Schering-Plough, which is close to consummating its $41.1 billion merger with fellow US drug major Merck & Co which will put it into number two position in the global pharmaceutical industry, posted net income of $515 million, or 29 cents a share, compared with $614 million, or 35 adjusted earnings of 40 cents a share versus 39 cents, and in line with consensus analysts' forecasts.

"This quarter we delivered operational top-line growth, reconciled bottom-line growth and major pipeline successes. We powered through - even in the face of tough global economic and currency headwinds," said Fred Hassan, chairman and chief executive." Moreover, he said in a conference call with analysts, 'the ongoing business is robust.'

Mr Hassan also noted that three of the five "star" experimental drugs the company has been touting have received approval this year. Those include: US approval of Saphris (asenapine, a new drug in development for the treatment of schizophrenia and bipolar I disorder; European approval of Simponi (golimumab), a successor drug to Remicade (infliximab), and sugammadex, which reverses the effects of muscle-relaxing drugs given along with anesthetics to surgery patients. That has been approved in Europe, but the Food and Drug Administration has required the company to do a new study, expected to be competed in the first half of 2010.

Product performance

With the majority of the firm's business generated overseas, revenue for the quarter fell almost 2% to $4.5 billion, impacted by an unfavorable foreign exchange rate had of about 6%. Sales of prescription pharmaceuticals for the 2009 third quarter totaled $3.5 billion, reflecting operational growth of 6 %offset by a 6% unfavorable impact from foreign exchange.

Net sales of the company's cholesterol franchise, which include sales of the cholesterol joint venture plus sales recorded by Schering-Plough in non-joint venture territories (such as Japan and Latin America), declined 5% in the quarter to $1.1 billion, reflecting a 2% operational decrease and a 3% unfavorable impact from foreign exchange. Sales fell 1% in the USA, but increased 3% internationally, reflecting operational growth of 10% and a 7% unfavorable impact from foreign exchange.

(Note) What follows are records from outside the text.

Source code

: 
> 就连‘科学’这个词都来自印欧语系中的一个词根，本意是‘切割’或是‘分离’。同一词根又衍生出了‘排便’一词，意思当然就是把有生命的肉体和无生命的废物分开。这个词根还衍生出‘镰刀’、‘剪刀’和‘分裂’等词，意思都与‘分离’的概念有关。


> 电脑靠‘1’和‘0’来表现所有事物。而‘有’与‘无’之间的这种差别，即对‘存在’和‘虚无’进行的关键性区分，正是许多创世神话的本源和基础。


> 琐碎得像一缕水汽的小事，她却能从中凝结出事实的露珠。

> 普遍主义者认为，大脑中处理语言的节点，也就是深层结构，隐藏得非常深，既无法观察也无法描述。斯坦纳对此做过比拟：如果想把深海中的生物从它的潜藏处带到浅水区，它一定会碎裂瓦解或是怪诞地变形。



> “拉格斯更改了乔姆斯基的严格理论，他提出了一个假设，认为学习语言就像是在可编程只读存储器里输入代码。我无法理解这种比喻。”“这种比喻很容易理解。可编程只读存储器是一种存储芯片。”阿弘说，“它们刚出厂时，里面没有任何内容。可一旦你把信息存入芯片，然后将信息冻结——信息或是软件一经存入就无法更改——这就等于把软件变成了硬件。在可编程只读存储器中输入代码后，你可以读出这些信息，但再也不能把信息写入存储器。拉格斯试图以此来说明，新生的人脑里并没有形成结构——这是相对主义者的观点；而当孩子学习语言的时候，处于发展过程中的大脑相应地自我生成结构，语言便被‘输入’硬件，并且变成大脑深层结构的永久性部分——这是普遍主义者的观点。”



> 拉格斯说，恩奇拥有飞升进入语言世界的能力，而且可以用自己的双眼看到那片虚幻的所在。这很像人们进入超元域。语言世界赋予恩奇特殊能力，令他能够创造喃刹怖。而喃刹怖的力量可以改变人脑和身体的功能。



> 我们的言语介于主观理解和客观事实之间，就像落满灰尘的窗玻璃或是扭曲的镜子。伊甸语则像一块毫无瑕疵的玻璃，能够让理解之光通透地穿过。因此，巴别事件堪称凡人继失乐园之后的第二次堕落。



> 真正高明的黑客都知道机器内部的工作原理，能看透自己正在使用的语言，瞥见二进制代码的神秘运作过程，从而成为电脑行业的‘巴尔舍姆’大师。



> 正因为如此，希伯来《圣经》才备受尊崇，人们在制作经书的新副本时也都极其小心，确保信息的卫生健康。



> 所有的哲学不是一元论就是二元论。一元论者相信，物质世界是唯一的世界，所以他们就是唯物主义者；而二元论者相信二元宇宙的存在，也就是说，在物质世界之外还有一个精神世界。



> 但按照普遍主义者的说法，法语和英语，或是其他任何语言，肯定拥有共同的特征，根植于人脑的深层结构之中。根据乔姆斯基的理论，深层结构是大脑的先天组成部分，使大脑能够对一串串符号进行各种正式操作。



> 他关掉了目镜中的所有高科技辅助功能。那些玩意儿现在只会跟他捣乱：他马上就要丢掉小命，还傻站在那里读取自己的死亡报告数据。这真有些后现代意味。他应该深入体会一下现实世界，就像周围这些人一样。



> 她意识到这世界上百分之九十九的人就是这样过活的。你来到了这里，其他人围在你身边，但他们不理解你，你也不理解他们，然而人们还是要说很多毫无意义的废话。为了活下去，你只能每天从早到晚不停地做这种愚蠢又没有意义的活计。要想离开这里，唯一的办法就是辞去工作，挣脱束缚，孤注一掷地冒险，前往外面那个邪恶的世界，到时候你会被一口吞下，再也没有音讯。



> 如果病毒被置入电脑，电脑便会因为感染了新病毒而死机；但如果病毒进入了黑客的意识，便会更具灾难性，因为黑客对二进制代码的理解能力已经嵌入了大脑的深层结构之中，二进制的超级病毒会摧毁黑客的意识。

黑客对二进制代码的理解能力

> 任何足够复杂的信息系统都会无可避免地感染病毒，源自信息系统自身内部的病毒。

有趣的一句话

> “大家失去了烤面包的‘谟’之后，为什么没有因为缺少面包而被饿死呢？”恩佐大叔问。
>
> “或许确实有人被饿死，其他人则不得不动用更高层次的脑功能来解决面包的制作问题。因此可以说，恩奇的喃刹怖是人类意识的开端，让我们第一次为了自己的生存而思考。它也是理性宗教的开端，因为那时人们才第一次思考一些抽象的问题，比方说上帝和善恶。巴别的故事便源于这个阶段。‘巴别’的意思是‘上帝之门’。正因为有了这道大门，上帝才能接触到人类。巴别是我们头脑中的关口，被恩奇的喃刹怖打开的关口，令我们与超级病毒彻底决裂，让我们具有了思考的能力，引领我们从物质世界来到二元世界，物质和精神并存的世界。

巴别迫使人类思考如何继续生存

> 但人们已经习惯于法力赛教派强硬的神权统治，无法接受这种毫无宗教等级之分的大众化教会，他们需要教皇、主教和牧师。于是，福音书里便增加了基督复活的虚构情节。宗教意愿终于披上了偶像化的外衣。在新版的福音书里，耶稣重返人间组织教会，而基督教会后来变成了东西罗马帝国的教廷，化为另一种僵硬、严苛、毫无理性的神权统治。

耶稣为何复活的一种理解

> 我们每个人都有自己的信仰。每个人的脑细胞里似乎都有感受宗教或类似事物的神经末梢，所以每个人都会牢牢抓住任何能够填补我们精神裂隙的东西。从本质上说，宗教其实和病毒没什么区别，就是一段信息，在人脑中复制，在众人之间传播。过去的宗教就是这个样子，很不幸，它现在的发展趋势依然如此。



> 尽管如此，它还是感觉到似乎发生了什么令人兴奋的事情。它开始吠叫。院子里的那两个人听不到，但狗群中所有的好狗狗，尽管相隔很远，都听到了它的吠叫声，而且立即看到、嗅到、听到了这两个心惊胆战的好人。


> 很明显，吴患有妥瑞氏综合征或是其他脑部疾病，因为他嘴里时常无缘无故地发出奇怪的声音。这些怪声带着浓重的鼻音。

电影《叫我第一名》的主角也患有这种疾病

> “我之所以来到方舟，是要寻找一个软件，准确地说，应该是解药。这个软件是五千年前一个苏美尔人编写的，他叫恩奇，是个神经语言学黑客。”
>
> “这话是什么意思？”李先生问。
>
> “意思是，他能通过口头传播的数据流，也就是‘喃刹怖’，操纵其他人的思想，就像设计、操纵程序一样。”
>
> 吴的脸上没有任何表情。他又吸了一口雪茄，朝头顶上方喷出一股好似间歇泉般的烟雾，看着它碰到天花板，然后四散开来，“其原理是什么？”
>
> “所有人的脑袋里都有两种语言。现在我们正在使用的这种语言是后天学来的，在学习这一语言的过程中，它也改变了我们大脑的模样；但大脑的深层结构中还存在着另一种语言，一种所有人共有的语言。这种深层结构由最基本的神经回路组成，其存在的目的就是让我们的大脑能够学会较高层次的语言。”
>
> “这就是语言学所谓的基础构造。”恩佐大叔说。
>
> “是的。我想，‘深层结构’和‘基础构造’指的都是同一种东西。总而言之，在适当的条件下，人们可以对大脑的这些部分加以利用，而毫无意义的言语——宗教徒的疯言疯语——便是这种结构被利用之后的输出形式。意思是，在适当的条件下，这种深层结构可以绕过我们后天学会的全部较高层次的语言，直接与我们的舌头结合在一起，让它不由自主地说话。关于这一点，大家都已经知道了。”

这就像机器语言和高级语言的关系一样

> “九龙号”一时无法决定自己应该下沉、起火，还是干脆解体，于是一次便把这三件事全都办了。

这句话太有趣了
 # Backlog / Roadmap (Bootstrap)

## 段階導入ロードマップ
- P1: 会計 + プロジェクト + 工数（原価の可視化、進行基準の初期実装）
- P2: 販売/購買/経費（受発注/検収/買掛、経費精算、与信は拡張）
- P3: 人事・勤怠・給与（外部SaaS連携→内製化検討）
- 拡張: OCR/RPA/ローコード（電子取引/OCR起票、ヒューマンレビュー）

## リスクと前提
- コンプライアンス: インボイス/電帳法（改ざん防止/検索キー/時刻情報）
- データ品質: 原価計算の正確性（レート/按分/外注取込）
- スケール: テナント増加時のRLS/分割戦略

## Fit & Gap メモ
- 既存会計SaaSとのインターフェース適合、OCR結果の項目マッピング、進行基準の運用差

Remicade, which is approved for inflammatory diseases, delivered year-over-year growth of 8% with sales coming in at $608 million. The drug's growth is being driven by strong demand in the rheumatoid arthritis market, as well as a significant unmet need in the Crohn's disease and ulcerative colitis markets. Recent approvals for pediatric Crohn's, psoriatic arthritis and chronic severe plaque psoriasis should help drive growth. We expect Remicade to continue to be a strong contributor to revenues.

While sales of products such as Temodar (temozolomide) at $278 million, up 2%, Nasonex (mometasone furoate monohydrate) at $266 million, up 3%, Nuvaring, a new combined hormonal contraceptive vaginal ring. ($131 million, up 11%), and Claritin (loratadine) at $95 million, up 9%, increased, others like PEG-Intron (peginterferon alfa-2b) were down 16% at $198 million, Follistim/Puregon (follitropin beta) at $122 million, down 14%, and Clarinex (desloratadine) at164 million, down 7%),recorded a steep decline in sales over the reporting quarter.